Nobody at the Wilhelmstrasse had been informed of this ‘development’ until yesterday, by which time the first of the men sent ashore from von Reuter’s ships – which in the interim were to remain under the tactical command of von Reuter and his officers retaining over half their existing German crews but operating under the orders of the Commander-in-Chief of the Armada de las Americas, which of course, was insane – had cabled back to Germany complaining about having to hand ove
r their ships to a quote: ‘Bunch of bloody amateurs who don’t know the bow from the stern,’ and complained volubly that some of the vessels were already ‘real shit-holes…’
The Kaiser had been in decline for some years, everybody knew that: this latest madness had spawned an outcry for the Crown Prince to step in and in effect, become Regent…
Lothar von Bismarck leaned forward.
The situation was so unthinkably bad that he had no choice but to tell his English friend the truth, the whole truth and nothing but…
“This can never be admitted beyond these walls,” he said in a near whisper, imploring confidentiality. “But my Kaiser,” he hesitated, shaking his head, “has placed von Reuter’s ships at the disposal of the Triple Alliance…”
The German Foreign Minister explained further, sharing his analysis that the ‘re-flagging’ of the German squadron ‘might’ conceivably convince the regimes in Mexico City, Havana and on Santo Domingo, as well as ‘unstable entities’ on the northern coast of the Southern continent, that they have ‘carte blanche’ to aggressively challenge British Imperial interests in the Gulf of Spain and the Caribbean.

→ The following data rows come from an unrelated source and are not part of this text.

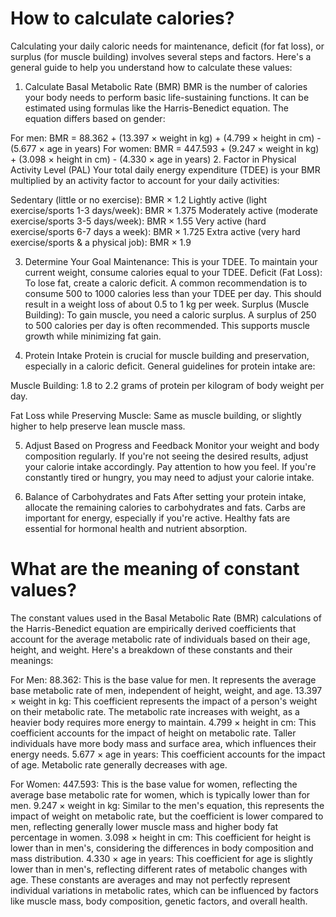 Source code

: # How to calculate calories?
Calculating your daily caloric needs for maintenance, deficit (for fat loss), or surplus (for muscle building) involves several steps and factors. Here's a general guide to help you understand how to calculate these values:

1. Calculate Basal Metabolic Rate (BMR)
BMR is the number of calories your body needs to perform basic life-sustaining functions. It can be estimated using formulas like the Harris-Benedict equation. The equation differs based on gender:

For men: BMR = 88.362 + (13.397 × weight in kg) + (4.799 × height in cm) - (5.677 × age in years)
For women: BMR = 447.593 + (9.247 × weight in kg) + (3.098 × height in cm) - (4.330 × age in years)
2. Factor in Physical Activity Level (PAL)
Your total daily energy expenditure (TDEE) is your BMR multiplied by an activity factor to account for your daily activities:

Sedentary (little or no exercise): BMR × 1.2
Lightly active (light exercise/sports 1-3 days/week): BMR × 1.375
Moderately active (moderate exercise/sports 3-5 days/week): BMR × 1.55
Very active (hard exercise/sports 6-7 days a week): BMR × 1.725
Extra active (very hard exercise/sports & a physical job): BMR × 1.9

3. Determine Your Goal
Maintenance: This is your TDEE. To maintain your current weight, consume calories equal to your TDEE.
Deficit (Fat Loss): To lose fat, create a caloric deficit. A common recommendation is to consume 500 to 1000 calories less than your TDEE per day. This should result in a weight loss of about 0.5 to 1 kg per week.
Surplus (Muscle Building): To gain muscle, you need a caloric surplus. A surplus of 250 to 500 calories per day is often recommended. This supports muscle growth while minimizing fat gain.

4. Protein Intake
Protein is crucial for muscle building and preservation, especially in a caloric deficit. General guidelines for protein intake are:

Muscle Building:
1.8 to 2.2 grams of protein per kilogram of body weight per day.

Fat Loss while Preserving Muscle: Same as muscle building, or slightly higher to help preserve lean muscle mass.

5. Adjust Based on Progress and Feedback
Monitor your weight and body composition regularly. If you're not seeing the desired results, adjust your calorie intake accordingly.
Pay attention to how you feel. If you're constantly tired or hungry, you may need to adjust your calorie intake.

6. Balance of Carbohydrates and Fats
After setting your protein intake, allocate the remaining calories to carbohydrates and fats.
Carbs are important for energy, especially if you're active.
Healthy fats are essential for hormonal health and nutrient absorption.



# What are the meaning of constant values?
The constant values used in the Basal Metabolic Rate (BMR) calculations of the Harris-Benedict equation are empirically derived coefficients that account for the average metabolic rate of individuals based on their age, height, and weight. Here's a breakdown of these constants and their meanings:

For Men:
88.362: This is the base value for men. It represents the average base metabolic rate of men, independent of height, weight, and age.
13.397 × weight in kg: This coefficient represents the impact of a person's weight on their metabolic rate. The metabolic rate increases with weight, as a heavier body requires more energy to maintain.
4.799 × height in cm: This coefficient accounts for the impact of height on metabolic rate. Taller individuals have more body mass and surface area, which influences their energy needs.
5.677 × age in years: This coefficient accounts for the impact of age. Metabolic rate generally decreases with age.

For Women:
447.593: This is the base value for women, reflecting the average base metabolic rate for women, which is typically lower than for men.
9.247 × weight in kg: Similar to the men's equation, this represents the impact of weight on metabolic rate, but the coefficient is lower compared to men, reflecting generally lower muscle mass and higher body fat percentage in women.
3.098 × height in cm: This coefficient for height is lower than in men's, considering the differences in body composition and mass distribution.
4.330 × age in years: This coefficient for age is slightly lower than in men's, reflecting different rates of metabolic changes with age.
These constants are averages and may not perfectly represent individual variations in metabolic rates, which can be influenced by factors like muscle mass, body composition, genetic factors, and overall health.  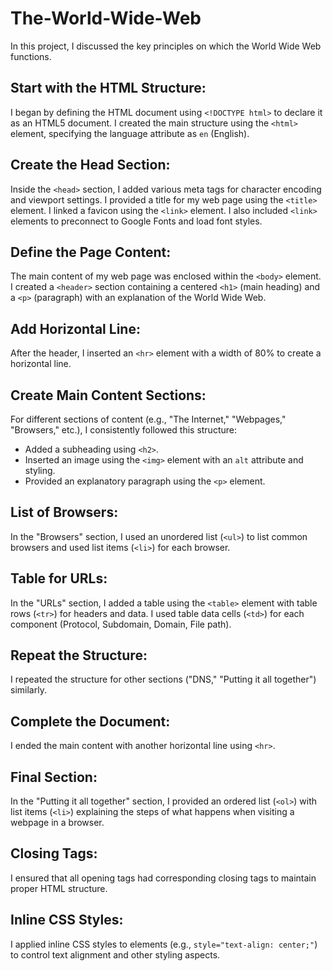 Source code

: # The-World-Wide-Web
In this project, I discussed the key principles on which the World Wide Web functions.

## Start with the HTML Structure:

I began by defining the HTML document using `<!DOCTYPE html>` to declare it as an HTML5 document. I created the main structure using the `<html>` element, specifying the language attribute as `en` (English).

## Create the Head Section:

Inside the `<head>` section, I added various meta tags for character encoding and viewport settings. I provided a title for my web page using the `<title>` element. I linked a favicon using the `<link>` element. I also included `<link>` elements to preconnect to Google Fonts and load font styles.

## Define the Page Content:

The main content of my web page was enclosed within the `<body>` element. I created a `<header>` section containing a centered `<h1>` (main heading) and a `<p>` (paragraph) with an explanation of the World Wide Web.

## Add Horizontal Line:

After the header, I inserted an `<hr>` element with a width of 80% to create a horizontal line.

## Create Main Content Sections:

For different sections of content (e.g., "The Internet," "Webpages," "Browsers," etc.), I consistently followed this structure:

- Added a subheading using `<h2>`.
- Inserted an image using the `<img>` element with an `alt` attribute and styling.
- Provided an explanatory paragraph using the `<p>` element.

## List of Browsers:

In the "Browsers" section, I used an unordered list (`<ul>`) to list common browsers and used list items (`<li>`) for each browser.

## Table for URLs:

In the "URLs" section, I added a table using the `<table>` element with table rows (`<tr>`) for headers and data. I used table data cells (`<td>`) for each component (Protocol, Subdomain, Domain, File path).

## Repeat the Structure:

I repeated the structure for other sections ("DNS," "Putting it all together") similarly.

## Complete the Document:

I ended the main content with another horizontal line using `<hr>`.

## Final Section:

In the "Putting it all together" section, I provided an ordered list (`<ol>`) with list items (`<li>`) explaining the steps of what happens when visiting a webpage in a browser.

## Closing Tags:

I ensured that all opening tags had corresponding closing tags to maintain proper HTML structure.

## Inline CSS Styles:

I applied inline CSS styles to elements (e.g., `style="text-align: center;"`) to control text alignment and other styling aspects.

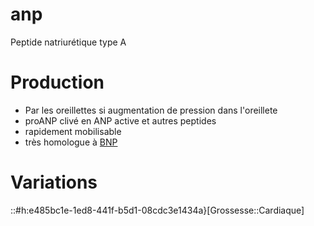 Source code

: # anp



 Peptide natriurétique type A 


# Production


- Par les oreillettes si augmentation de pression dans l'oreillete 
- proANP clivé en ANP active et autres peptides 
- rapidement mobilisable 
- très homologue à [BNP](#bnpnorgmd) 


# Variations


::#h:e485bc1e-1ed8-441f-b5d1-08cdc3e1434a}[Grossesse::Cardiaque] 

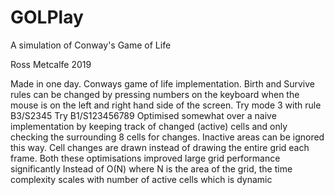 # GOLPlay
A simulation of Conway's Game of Life

Ross Metcalfe 2019

Made in one day.
Conways game of life implementation.
Birth and Survive rules can be changed by pressing numbers on the keyboard when the mouse is on the left and right hand side of the screen.
Try mode 3 with rule B3/S2345
Try B1/S123456789
Optimised somewhat over a naive implementation by keeping track of changed (active) cells and only checking the surrounding 8 cells for changes.
Inactive areas can be ignored this way.
Cell changes are drawn instead of drawing the entire grid each frame.
Both these optimisations improved large grid performance significantly
Instead of O(N) where N is the area of the grid, the time complexity scales with number of active cells which is dynamic
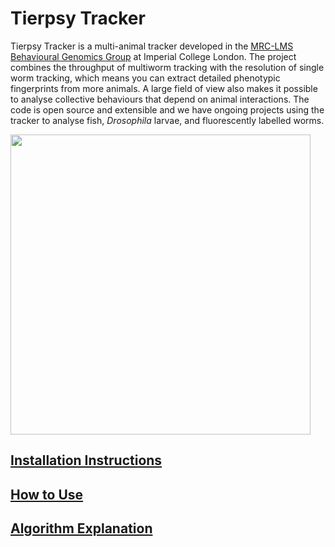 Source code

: # Tierpsy Tracker
Tierpsy Tracker is a multi-animal tracker developed in the [MRC-LMS](http://lms.mrc.ac.uk/) [Behavioural Genomics Group](http://behave.csc.mrc.ac.uk/) at Imperial College London. The project combines the throughput of multiworm tracking with the resolution of single worm tracking, which means you can extract detailed phenotypic fingerprints from more animals.  A large field of view also makes it possible to analyse collective behaviours that depend on animal interactions.  The code is open source and extensible and we have ongoing projects using the tracker to analyse fish, *Drosophila* larvae, and fluorescently labelled worms.

<img src="https://cloud.githubusercontent.com/assets/8364368/26658216/8d5599b2-4660-11e7-911b-c390330a15ee.gif" width="480">

## [Installation Instructions](docs/INSTALLATION.md)
## [How to Use](docs/HOWTO.md)
## [Algorithm Explanation](docs/EXPLANATION.md)
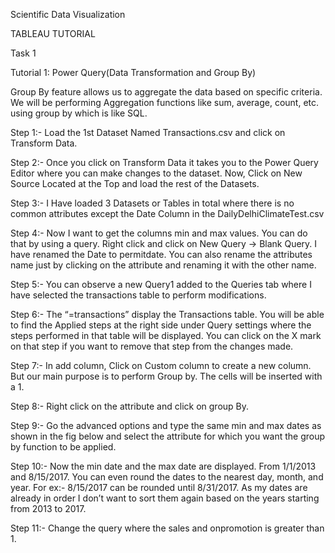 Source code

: Scientific Data Visualization



TABLEAU TUTORIAL





Task 1

Tutorial 1: Power Query(Data Transformation and Group By)

Group By  feature allows us to aggregate the data based on specific criteria. We will be performing Aggregation functions like sum, average, count, etc. using group by which is like SQL.


Step 1:- Load the 1st Dataset Named Transactions.csv and click on Transform Data.









Step 2:- Once you click on Transform Data it takes you to the Power Query Editor where you can make changes to the dataset.
Now, Click on New Source Located at the Top and load the rest of the Datasets.













Step 3:- I Have loaded 3 Datasets or Tables in total where there is no common attributes except the Date Column in the DailyDelhiClimateTest.csv










Step 4:- Now I want to get the columns min and max values. You can do that by using a query.
Right click and click on New Query -> Blank Query.
I have renamed the Date to permitdate. You can also rename the attributes name just by clicking on the attribute and renaming it with the other name.













Step 5:- You can observe a new Query1 added to the Queries tab where I have selected the transactions table to perform modifications. 
















Step 6:- The “=transactions” display the Transactions table. You will be able to find the Applied steps at the right side under Query settings where the steps performed in that table will be displayed. You can click on the X mark on that step if you want to remove that step from the changes made.













Step 7:- In add column, Click on Custom column to create a new column. But our main purpose is to perform Group by. The cells will be inserted with a 1.





Step 8:- Right click on the attribute and click on group By.

Step 9:- Go the advanced options and type the same min and max dates as shown in the fig below and select the attribute for which you want the group by function to be applied.


















Step 10:- Now the min date and the max date are displayed. From 1/1/2013 and 8/15/2017. You can even round the dates to the nearest day, month, and year. For ex:- 8/15/2017 can be rounded until 8/31/2017.
As my dates are already in order I don’t want to sort them again based on the years starting from 2013 to 2017.

















Step 11:- Change the query where the sales and onpromotion is greater than 1.
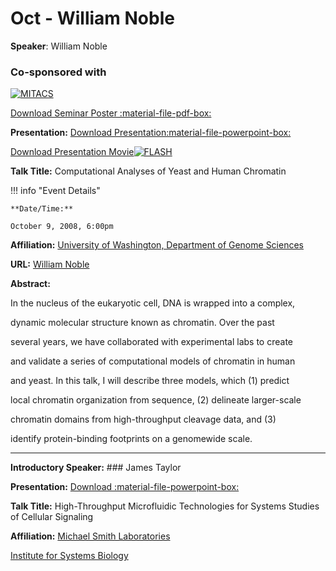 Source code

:# Oct - William Noble

**Speaker**: William Noble

### Co-sponsored with

[![MITACS](/images/mitacs.gif)](http://www.mitacs.math.ca)

[Download Seminar Poster :material-file-pdf-box:](https://drive.google.com/file/d/1Mp0h78ZH8cCgl7F_88n6oC6mAxNqk7ex/view?usp=sharing)

**Presentation:** [Download Presentation:material-file-powerpoint-box:](https://drive.google.com/file/d/1_e3oubRVzpyM7039S1EPXpIdg30GqSNX/view?usp=sharing)

[Download Presentation Movie![FLASH](/images/flash.gif)](http://www.vanbug.org/talk_ppts/2008-9/Bill_Noble_Oct2008/Bill_Noble_Oct2008.htm)

**Talk Title:** Computational Analyses of Yeast and Human Chromatin

!!! info "Event Details"
    
    
    **Date/Time:**
    
    October 9, 2008, 6:00pm

**Affiliation:** [University of Washington, Department of Genome Sciences](http://www.gs.washington.edu/)

**URL:** [William Noble](http://www.gs.washington.edu/faculty/noble.htm)

**Abstract:**

In the nucleus of the eukaryotic cell, DNA is wrapped into a complex,

dynamic molecular structure known as chromatin. Over the past

several years, we have collaborated with experimental labs to create

and validate a series of computational models of chromatin in human

and yeast. In this talk, I will describe three models, which (1) predict

local chromatin organization from sequence, (2) delineate larger-scale

chromatin domains from high-throughput cleavage data, and (3)

identify protein-binding footprints on a genomewide scale.

---

**Introductory Speaker:** ### James Taylor

**Presentation:** [Download :material-file-powerpoint-box:](https://drive.google.com/file/d/1gnSqezgvclji7cOFuOzoMoYZ--ejOlQC/view?usp=sharing)

**Talk Title:** High-Throughput Microfluidic Technologies for Systems Studies of Cellular Signaling

**Affiliation:** [Michael Smith Laboratories](http://www.michaelsmith.ubc.ca/)

[Institute for Systems Biology](http://www.systemsbiology.org/)

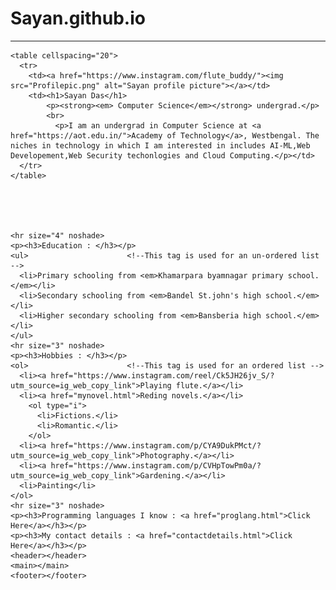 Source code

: # Sayan.github.io

<html lang="">
  <head>
    <meta charset="utf-8">
    <title>Sayan's Personal Site</title>
  </head>
  
  <body>
    <hr size="4" noshade>
  
    <table cellspacing="20">
      <tr>
        <td><a href="https://www.instagram.com/flute_buddy/"><img src="Profilepic.png" alt="Sayan profile picture"></a></td>
        <td><h1>Sayan Das</h1>
            <p><strong><em> Computer Science</em></strong> undergrad.</p>
            <br>
              <p>I am an undergrad in Computer Science at <a href="https://aot.edu.in/">Academy of Technology</a>, Westbengal. The niches in technology in which I am interested in includes AI-ML,Web Developement,Web Security techonlogies and Cloud Computing.</p></td>
      </tr>
    </table>
    
      
    
    
    
    <hr size="4" noshade>
    <p><h3>Education : </h3></p>
    <ul>                      <!--This tag is used for an un-ordered list -->
      <li>Primary schooling from <em>Khamarpara byamnagar primary school.</em></li>
      <li>Secondary schooling from <em>Bandel St.john's high school.</em></li>
      <li>Higher secondary schooling from <em>Bansberia high school.</em></li>
    </ul>
    <hr size="3" noshade>
    <p><h3>Hobbies : </h3></p>
    <ol>                      <!--This tag is used for an ordered list -->                    
      <li><a href="https://www.instagram.com/reel/Ck5JH26jv_S/?utm_source=ig_web_copy_link">Playing flute.</a></li>
      <li><a href="mynovel.html">Reding novels.</a></li>
        <ol type="i">
          <li>Fictions.</li>
          <li>Romantic.</li>
        </ol>
      <li><a href="https://www.instagram.com/p/CYA9DukPMct/?utm_source=ig_web_copy_link">Photography.</a></li>
      <li><a href="https://www.instagram.com/p/CVHpTowPm0a/?utm_source=ig_web_copy_link">Gardening.</a></li>
      <li>Painting</li>
    </ol>
    <hr size="3" noshade>
    <p><h3>Programming languages I know : <a href="proglang.html">Click Here</a></h3></p>
    <p><h3>My contact details : <a href="contactdetails.html">Click Here</a></h3></p>
    <header></header>
    <main></main>
    <footer></footer>
  </body>
</html>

There was also the personality of von Reuter himself to be considered; he was an old friend of the Crown Prince and within the Kaiserliche Marine something of an outspoken ‘Anglophobe’, who had long advocated a ‘more assertive policy against British domination of the world’s sea routes.’ The fact that he had been left in command of the so-called ‘Vera Cruz Squadron’ and, according to some reports, been promoted Vice-Admiral in the Armada de las Americas and given command of the naval forces of the putative Triple Alliance, was currently giving rise to ‘serious unhappiness’ in the High Command of the Ministry of War in Berlin.
As Sir George Walpole listened, he was sorely tempted to drain his glass and pour himself another drink.
A big one…
His friend might have been reading his thoughts.
“Nobody knows what is in the mind of the Triple Alliance, or what von Reuter will do next, George.”